I’d never negotiate a salary or contract without a lawyer. Period. I work in an industry where I have got to be sure any intellectual property I create apart from the company is owned by ME. That means I want iron-clad contracts about who owns what and how much I get paid for X, Y, and Z. You get around the “bi*th got a lawyer” with “Look, I write freaking books, people. You don’t get the profits. I also work on open source, and you don’t get to touch that either.” And while my attorney is looking it all over, well, salary is part of the contract.
That way, I’m not getting a lawyer over SALARY, I’m doing it to protect my IP, which is totally acceptable. These are the kinds of games you have to play.
Steve Finlay
@Felinious Wench: Exactly right. I’ve seen it many times. But in our company, the ones who move up fastest are the cheerleaders and yes-men of either gender. God help you if you want to talk about reality, whether you have a Y chromosome or not.
EthylEster
@Villago Delenda Est: Wrt not disclosing one’s salary, I heard a story (on NPR probably) a couple of months ago that treated this topic in some detail. It turns out it is illegal to fire someone for disclosing one’s salary, regardless of company policy. But everyone seems to forget this. I’m not kidding…it’s definitely illegal but most employees and many companies do not realize it.

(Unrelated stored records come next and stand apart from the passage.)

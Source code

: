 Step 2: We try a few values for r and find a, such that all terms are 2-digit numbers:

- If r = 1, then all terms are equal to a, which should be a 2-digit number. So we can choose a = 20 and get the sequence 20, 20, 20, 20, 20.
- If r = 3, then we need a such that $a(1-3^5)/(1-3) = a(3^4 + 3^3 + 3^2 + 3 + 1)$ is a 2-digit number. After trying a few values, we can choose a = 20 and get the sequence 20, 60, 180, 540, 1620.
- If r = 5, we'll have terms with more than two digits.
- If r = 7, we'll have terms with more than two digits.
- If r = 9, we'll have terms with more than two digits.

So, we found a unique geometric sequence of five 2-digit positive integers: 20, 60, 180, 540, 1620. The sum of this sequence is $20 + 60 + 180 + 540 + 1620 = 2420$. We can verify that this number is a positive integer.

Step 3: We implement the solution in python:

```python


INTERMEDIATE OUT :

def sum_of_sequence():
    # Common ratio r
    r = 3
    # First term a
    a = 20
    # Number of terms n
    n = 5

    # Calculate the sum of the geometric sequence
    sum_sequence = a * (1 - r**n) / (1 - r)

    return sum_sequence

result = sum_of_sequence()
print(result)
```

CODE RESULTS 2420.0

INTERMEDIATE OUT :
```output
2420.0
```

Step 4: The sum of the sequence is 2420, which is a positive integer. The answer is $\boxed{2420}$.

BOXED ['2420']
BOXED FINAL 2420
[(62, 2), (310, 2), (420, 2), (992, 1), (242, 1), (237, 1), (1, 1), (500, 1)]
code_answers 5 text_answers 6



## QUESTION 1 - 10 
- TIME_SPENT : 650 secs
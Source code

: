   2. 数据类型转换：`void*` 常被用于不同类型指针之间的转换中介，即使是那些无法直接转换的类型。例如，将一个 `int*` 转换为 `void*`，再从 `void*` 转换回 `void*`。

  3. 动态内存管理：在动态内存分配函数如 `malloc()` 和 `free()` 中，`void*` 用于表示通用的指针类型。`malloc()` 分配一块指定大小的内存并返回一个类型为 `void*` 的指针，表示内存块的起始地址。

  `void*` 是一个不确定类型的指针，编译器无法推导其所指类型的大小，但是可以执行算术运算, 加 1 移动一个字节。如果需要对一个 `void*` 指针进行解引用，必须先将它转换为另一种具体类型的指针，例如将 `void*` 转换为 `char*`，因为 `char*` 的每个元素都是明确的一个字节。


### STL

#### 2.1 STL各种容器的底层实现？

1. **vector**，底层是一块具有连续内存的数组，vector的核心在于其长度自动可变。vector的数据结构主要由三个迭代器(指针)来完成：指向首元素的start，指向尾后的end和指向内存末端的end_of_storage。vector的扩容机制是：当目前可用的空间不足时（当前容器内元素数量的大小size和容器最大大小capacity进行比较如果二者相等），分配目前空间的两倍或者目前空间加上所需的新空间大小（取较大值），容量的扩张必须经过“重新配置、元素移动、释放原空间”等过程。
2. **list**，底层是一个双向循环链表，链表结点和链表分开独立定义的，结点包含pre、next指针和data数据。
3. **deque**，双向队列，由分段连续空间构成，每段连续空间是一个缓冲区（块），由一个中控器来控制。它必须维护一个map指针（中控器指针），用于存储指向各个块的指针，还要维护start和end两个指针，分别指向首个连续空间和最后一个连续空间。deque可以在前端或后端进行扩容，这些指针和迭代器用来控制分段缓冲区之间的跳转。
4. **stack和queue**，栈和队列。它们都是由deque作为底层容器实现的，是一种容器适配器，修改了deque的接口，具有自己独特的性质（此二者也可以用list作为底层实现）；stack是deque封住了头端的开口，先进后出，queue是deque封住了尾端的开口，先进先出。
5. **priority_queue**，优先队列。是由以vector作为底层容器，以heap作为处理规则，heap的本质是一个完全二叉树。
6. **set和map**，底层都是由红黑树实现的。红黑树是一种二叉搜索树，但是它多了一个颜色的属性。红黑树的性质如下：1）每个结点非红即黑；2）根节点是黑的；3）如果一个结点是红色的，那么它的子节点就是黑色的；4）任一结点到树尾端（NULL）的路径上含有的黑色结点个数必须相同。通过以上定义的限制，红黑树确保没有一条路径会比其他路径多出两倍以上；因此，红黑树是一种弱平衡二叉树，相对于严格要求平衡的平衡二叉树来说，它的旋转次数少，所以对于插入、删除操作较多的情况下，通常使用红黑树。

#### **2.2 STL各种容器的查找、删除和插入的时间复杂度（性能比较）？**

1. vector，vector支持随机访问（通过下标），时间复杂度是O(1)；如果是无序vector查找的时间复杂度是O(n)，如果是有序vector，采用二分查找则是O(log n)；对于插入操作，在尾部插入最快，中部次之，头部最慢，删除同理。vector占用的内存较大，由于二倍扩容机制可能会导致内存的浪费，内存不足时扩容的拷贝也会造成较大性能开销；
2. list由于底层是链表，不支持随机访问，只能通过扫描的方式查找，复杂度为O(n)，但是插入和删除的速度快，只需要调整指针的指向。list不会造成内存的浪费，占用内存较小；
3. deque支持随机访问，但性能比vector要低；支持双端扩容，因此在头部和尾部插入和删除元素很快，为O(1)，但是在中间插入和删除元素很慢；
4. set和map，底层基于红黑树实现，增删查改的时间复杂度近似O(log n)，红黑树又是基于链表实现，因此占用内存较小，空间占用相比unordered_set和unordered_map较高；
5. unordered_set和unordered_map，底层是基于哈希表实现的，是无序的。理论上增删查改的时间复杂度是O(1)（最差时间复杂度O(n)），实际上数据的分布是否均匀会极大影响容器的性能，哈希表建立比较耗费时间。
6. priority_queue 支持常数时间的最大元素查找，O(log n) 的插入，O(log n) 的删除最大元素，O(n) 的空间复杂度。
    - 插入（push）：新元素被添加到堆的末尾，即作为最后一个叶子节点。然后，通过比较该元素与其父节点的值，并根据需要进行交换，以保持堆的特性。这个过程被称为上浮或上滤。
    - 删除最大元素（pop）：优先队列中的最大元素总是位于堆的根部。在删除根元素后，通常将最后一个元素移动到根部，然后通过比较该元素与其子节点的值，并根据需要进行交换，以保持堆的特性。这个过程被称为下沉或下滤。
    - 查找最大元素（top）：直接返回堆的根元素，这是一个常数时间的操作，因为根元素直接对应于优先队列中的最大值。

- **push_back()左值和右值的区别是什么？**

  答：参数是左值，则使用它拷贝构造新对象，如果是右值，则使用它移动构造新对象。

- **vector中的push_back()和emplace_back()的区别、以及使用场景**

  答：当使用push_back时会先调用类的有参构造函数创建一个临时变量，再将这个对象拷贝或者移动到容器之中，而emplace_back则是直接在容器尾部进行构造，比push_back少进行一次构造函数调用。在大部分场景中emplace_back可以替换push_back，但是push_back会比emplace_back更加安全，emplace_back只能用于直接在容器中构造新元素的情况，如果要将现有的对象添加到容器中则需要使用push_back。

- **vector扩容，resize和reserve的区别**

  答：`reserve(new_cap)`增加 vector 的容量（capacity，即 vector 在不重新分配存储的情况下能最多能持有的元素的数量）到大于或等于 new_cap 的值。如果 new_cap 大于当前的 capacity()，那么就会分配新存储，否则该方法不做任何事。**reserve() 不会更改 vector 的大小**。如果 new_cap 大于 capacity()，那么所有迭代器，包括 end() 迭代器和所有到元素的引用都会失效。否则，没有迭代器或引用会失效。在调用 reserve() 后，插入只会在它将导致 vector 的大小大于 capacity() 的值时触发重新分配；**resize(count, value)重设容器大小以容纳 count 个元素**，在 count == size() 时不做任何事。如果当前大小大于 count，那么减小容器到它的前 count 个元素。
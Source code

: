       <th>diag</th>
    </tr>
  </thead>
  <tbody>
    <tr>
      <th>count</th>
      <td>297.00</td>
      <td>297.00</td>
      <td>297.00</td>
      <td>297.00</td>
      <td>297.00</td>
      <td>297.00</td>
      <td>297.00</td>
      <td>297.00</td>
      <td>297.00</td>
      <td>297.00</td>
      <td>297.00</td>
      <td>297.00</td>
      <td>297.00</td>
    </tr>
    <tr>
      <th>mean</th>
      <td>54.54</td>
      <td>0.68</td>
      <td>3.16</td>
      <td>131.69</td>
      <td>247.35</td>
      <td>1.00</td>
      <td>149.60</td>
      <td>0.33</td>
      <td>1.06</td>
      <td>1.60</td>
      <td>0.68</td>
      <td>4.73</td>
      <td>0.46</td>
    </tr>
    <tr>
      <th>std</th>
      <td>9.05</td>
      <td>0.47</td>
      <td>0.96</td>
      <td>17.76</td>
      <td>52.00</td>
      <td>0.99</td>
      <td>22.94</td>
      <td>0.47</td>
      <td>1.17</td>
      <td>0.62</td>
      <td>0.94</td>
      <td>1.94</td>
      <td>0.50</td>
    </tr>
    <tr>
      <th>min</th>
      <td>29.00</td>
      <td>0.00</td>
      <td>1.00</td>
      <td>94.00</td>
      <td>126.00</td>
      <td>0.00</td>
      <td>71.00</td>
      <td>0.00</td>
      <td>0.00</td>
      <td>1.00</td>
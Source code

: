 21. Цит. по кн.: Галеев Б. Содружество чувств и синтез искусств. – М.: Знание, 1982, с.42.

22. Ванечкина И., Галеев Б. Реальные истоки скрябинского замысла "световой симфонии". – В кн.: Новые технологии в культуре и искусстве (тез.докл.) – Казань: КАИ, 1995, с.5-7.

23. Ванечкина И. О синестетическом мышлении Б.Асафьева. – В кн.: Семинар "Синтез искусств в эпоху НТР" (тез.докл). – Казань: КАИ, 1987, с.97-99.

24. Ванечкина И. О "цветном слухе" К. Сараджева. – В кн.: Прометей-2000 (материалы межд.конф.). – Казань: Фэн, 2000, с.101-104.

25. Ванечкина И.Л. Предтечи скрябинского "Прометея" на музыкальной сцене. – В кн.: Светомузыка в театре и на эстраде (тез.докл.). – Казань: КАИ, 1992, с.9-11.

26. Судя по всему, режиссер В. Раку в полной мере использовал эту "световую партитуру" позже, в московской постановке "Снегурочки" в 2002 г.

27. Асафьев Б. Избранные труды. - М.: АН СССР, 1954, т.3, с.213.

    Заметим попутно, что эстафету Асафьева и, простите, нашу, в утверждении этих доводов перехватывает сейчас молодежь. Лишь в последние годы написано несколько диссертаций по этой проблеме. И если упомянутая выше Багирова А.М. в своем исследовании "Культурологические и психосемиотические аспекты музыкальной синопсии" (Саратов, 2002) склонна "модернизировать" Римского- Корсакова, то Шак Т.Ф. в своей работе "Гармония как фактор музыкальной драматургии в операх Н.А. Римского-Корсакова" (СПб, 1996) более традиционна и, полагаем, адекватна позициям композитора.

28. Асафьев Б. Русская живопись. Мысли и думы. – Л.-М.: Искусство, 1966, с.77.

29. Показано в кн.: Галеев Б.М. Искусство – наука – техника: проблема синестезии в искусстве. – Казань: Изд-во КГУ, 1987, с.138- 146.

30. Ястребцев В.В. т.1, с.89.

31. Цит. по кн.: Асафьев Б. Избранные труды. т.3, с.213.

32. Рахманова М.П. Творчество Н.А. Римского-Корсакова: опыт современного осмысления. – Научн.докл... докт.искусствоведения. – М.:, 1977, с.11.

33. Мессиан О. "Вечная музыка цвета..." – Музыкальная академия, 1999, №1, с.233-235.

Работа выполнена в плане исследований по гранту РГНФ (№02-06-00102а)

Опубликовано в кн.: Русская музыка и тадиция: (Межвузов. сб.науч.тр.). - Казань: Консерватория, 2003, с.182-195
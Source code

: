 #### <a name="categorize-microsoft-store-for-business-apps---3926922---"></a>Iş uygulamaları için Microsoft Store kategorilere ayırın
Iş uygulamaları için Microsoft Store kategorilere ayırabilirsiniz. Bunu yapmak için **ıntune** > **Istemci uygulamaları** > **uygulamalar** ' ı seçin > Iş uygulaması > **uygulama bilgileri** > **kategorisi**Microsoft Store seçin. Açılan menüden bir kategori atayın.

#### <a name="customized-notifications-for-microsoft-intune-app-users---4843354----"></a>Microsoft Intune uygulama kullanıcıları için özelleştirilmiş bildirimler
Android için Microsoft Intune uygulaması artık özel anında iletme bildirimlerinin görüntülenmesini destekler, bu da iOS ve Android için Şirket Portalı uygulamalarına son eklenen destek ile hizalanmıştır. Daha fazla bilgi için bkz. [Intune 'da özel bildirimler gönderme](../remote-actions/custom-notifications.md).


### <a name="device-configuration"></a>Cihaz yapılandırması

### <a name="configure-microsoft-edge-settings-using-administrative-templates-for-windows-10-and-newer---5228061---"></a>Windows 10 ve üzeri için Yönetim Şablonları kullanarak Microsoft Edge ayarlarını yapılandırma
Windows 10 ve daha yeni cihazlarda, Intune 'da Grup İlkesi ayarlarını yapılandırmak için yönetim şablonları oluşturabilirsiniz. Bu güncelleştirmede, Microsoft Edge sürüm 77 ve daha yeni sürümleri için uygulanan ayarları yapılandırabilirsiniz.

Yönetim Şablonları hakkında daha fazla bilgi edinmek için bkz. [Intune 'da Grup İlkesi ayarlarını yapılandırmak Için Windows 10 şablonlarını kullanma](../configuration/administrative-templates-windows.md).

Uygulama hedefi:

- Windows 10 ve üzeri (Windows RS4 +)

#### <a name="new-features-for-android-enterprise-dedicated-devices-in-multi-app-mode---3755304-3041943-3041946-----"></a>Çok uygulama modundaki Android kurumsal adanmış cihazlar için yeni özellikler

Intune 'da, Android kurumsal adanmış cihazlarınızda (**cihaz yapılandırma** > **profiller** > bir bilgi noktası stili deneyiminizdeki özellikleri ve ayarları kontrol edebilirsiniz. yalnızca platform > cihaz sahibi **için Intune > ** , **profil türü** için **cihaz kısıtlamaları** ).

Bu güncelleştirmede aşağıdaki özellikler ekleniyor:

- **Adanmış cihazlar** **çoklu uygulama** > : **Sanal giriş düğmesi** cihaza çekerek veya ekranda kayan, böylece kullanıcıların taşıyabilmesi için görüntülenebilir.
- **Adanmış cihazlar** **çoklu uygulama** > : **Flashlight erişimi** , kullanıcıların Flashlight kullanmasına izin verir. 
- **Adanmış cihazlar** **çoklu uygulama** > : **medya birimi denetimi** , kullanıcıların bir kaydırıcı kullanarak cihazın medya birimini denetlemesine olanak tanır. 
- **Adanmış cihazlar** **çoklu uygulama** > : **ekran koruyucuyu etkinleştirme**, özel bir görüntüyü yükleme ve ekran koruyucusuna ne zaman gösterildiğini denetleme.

So blab away and then sue the fuckers for firing you.
burnspbesq
@Felinious Wench:
At that level, in companies of that size, it’s customary and expected that a candidate for a C-level job will show up with a lawyer AND a compensation consultant, who will have at his/her disposal a ton of data about how similarly situated execs at similarly situated companies get paid (there’s a lot of executive comp data in public companies’ SEC filings). You best believe that the outside directors on the compensation committee, who have the final sign-off on your contract, have those data.
If you show up at a gunfight with a knife and end up dead, it’s a little disingenuous to blame the guys with the guns.
Keith G
Still haven’t seen that sexism (which is as prevalent a bias as any) was the root cause for this. Maybe it was, but the tearing-their-hair-out crowd above has not shown that it is.